(Recorded data)

============================================================

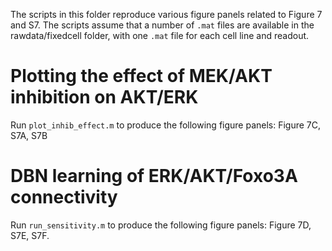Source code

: The scripts in this folder reproduce various figure panels related to Figure 7 and S7.
The scripts assume that a number of `.mat` files are available in the rawdata/fixedcell
folder, with one `.mat` file for each cell line and readout.

# Plotting the effect of MEK/AKT inhibition on AKT/ERK

Run `plot_inhib_effect.m` to produce the following figure panels: Figure 7C, S7A, S7B

# DBN learning of ERK/AKT/Foxo3A connectivity

Run `run_sensitivity.m` to produce the following figure panels: Figure 7D, S7E, S7F.
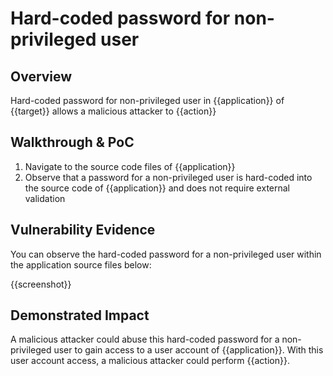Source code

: # Hard-coded password for non-privileged user
## Overview
<!--
Provide a 1-2 sentence description - see http://cveproject.github.io/docs/content/key-details-phrasing.pdf for tips

This format is a good guide:
[VULNTYPE] in [COMPONENT] in [APPLICATION] allows [ATTACKER] to [IMPACT] via [VECTOR]


-->
Hard-coded password for non-privileged user in {{application}} of {{target}} allows a malicious attacker to {{action}}

## Walkthrough & PoC
<!--
Provide a step-by-step walkthrough on how to access the vulnerable injection point, and how to exploit the vulnerability.
Adding a dot-pointed walkthrough with relevant screenshots will speed triage time and result in faster rewards!

Example:

1. Login to in-scope asset at <www.bugcrowd.com/login>
1. Browse to account page
1. Modify ID token to add single quote
1. View error which states 'SQL Syntax Error'
1. Replace ID value with `1' waitfor delay '00:00:10'; `
-->

1. Navigate to the source code files of {{application}}
1. Observe that a password for a non-privileged user is hard-coded into the source code of {{application}} and does not require external validation


## Vulnerability Evidence
<!--
Your submission MUST include evidence of the vulnerability and not be theoretical in nature.

For a hard-coded password of a non-privileged user, please include a screenshot of the password within the source code of the application and some proof of the level of access that account holds.
-->

You can observe the hard-coded password for a non-privileged user within the application source files below:

{{screenshot}}
## Demonstrated Impact
<!--
Attempt to show that the hard-coded password for a non-privileged user could be used by a malicious attacker in some impactful way. If this is possible, provide a full proof-of-concept here.
-->

A malicious attacker could abuse this hard-coded password for a non-privileged user to gain access to a user account of {{application}}. With this user account access, a malicious attacker could perform {{action}}.
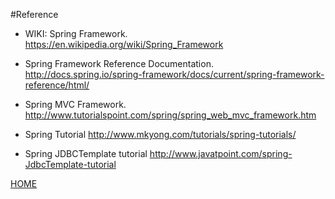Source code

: #Reference

- WIKI: Spring Framework. https://en.wikipedia.org/wiki/Spring_Framework  

- Spring Framework Reference Documentation. http://docs.spring.io/spring-framework/docs/current/spring-framework-reference/html/  

- Spring MVC Framework. http://www.tutorialspoint.com/spring/spring_web_mvc_framework.htm

- Spring Tutorial http://www.mkyong.com/tutorials/spring-tutorials/  

- Spring JDBCTemplate tutorial http://www.javatpoint.com/spring-JdbcTemplate-tutorial


[HOME](README.md)
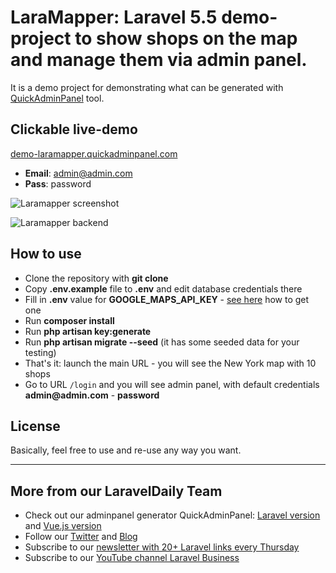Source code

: # LaraMapper: Laravel 5.5 demo-project to show shops on the map and manage them via admin panel.

It is a demo project for demonstrating what can be generated with [QuickAdminPanel](https://quickadminpanel.com) tool.

## Clickable live-demo

[demo-laramapper.quickadminpanel.com](http://demo-laramapper.quickadminpanel.com)

- __Email__: admin@admin.com
- __Pass__: password

![Laramapper screenshot](https://quickadminpanel.com/assets/pages/demos/demo-laramapper-01.png)

![Laramapper backend](https://quickadminpanel.com/assets/pages/demos/demo-laramapper-02.png)

## How to use

- Clone the repository with __git clone__
- Copy __.env.example__ file to __.env__ and edit database credentials there
- Fill in __.env__ value for __GOOGLE_MAPS_API_KEY__ - [see here](https://developers.google.com/maps/documentation/javascript/get-api-key) how to get one 
- Run __composer install__
- Run __php artisan key:generate__
- Run __php artisan migrate --seed__ (it has some seeded data for your testing)
- That's it: launch the main URL - you will see the New York map with 10 shops 
- Go to URL `/login` and you will see admin panel, with default credentials __admin@admin.com__ - __password__

## License

Basically, feel free to use and re-use any way you want.

---

## More from our LaravelDaily Team

- Check out our adminpanel generator QuickAdminPanel: [Laravel version](https://quickadminpanel.com) and [Vue.js version](https://vue.quickadminpanel.com)
- Follow our [Twitter](https://twitter.com/dailylaravel) and [Blog](http://laraveldaily.com/blog)
- Subscribe to our [newsletter with 20+ Laravel links every Thursday](http://laraveldaily.com/weekly-laravel-newsletter/)
- Subscribe to our [YouTube channel Laravel Business](https://www.youtube.com/channel/UCTuplgOBi6tJIlesIboymGA)
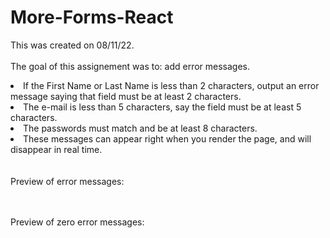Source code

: # More-Forms-React
This was created on 08/11/22.
<br><br>
The goal of this assignement was to: add error messages.
<br>
<li>If the First Name or Last Name is less than 2 characters, output an error message saying that field must be at least 2 characters.</li>
<li>The e-mail is less than 5 characters, say the field must be at least 5 characters.</li>
<li>The passwords must match and be at least 8 characters.</li>
<li>These messages can appear right when you render the page, and will disappear in real time.</li>
<br><br>
Preview of error messages:

<br><br>
Preview of zero error messages:

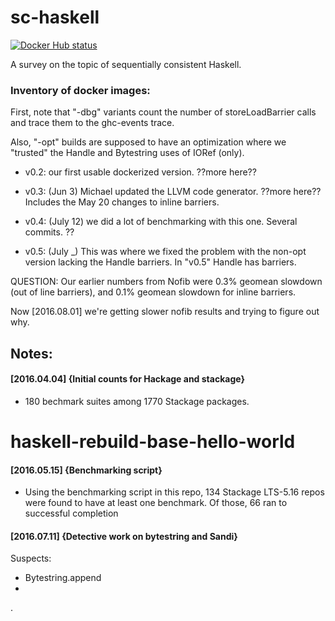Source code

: 
# sc-haskell

[![Docker Hub status](http://img.shields.io/docker/status/parfunc/sc-haskell.svg)]()

A survey on the topic of sequentially consistent Haskell.

### Inventory of docker images:

First, note that "-dbg" variants count the number of storeLoadBarrier
calls and trace them to the ghc-events trace.

Also, "-opt" builds are supposed to have an optimization where we
"trusted" the Handle and Bytestring uses of IORef (only).

 * v0.2: our first usable dockerized version.  ??more here??

 * v0.3: (Jun 3) Michael updated the LLVM code generator. ??more here??
   Includes the May 20 changes to inline barriers.

 * v0.4: (July 12) we did a lot of benchmarking with this one.
    Several commits.   ??
 
 * v0.5: (July _) This was where we fixed the problem with the non-opt version
   lacking the Handle barriers.  In "v0.5" Handle has barriers.

QUESTION: Our earlier numbers from Nofib were 0.3% geomean slowdown
(out of line barriers), and 0.1% geomean slowdown for inline barriers.

Now [2016.08.01] we're getting slower nofib results and trying to
figure out why.


## Notes:


#### [2016.04.04] {Initial counts for Hackage and stackage}

 * 180 bechmark suites among 1770 Stackage packages.
# haskell-rebuild-base-hello-world

#### [2016.05.15] {Benchmarking script}

* Using the benchmarking script in this repo, 134 Stackage LTS-5.16 repos were found to have at least one benchmark. Of those, 66 ran to successful completion

#### [2016.07.11] {Detective work on bytestring and Sandi}

Suspects:
 
  * Bytestring.append
  * 


.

============================================================

■ **TASK INSTRUCTIONS**
Would you restate word for word every line from the one holding "# haskell-rebuild-base-hello-world" to the end of the entries, both ends included?

■ **WRITTEN ANSWER**
# haskell-rebuild-base-hello-world

#### [2016.05.15] {Benchmarking script}

* Using the benchmarking script in this repo, 134 Stackage LTS-5.16 repos were found to have at least one benchmark. Of those, 66 ran to successful completion

#### [2016.07.11] {Detective work on bytestring and Sandi}

Suspects:
 
  * Bytestring.append
  * 


.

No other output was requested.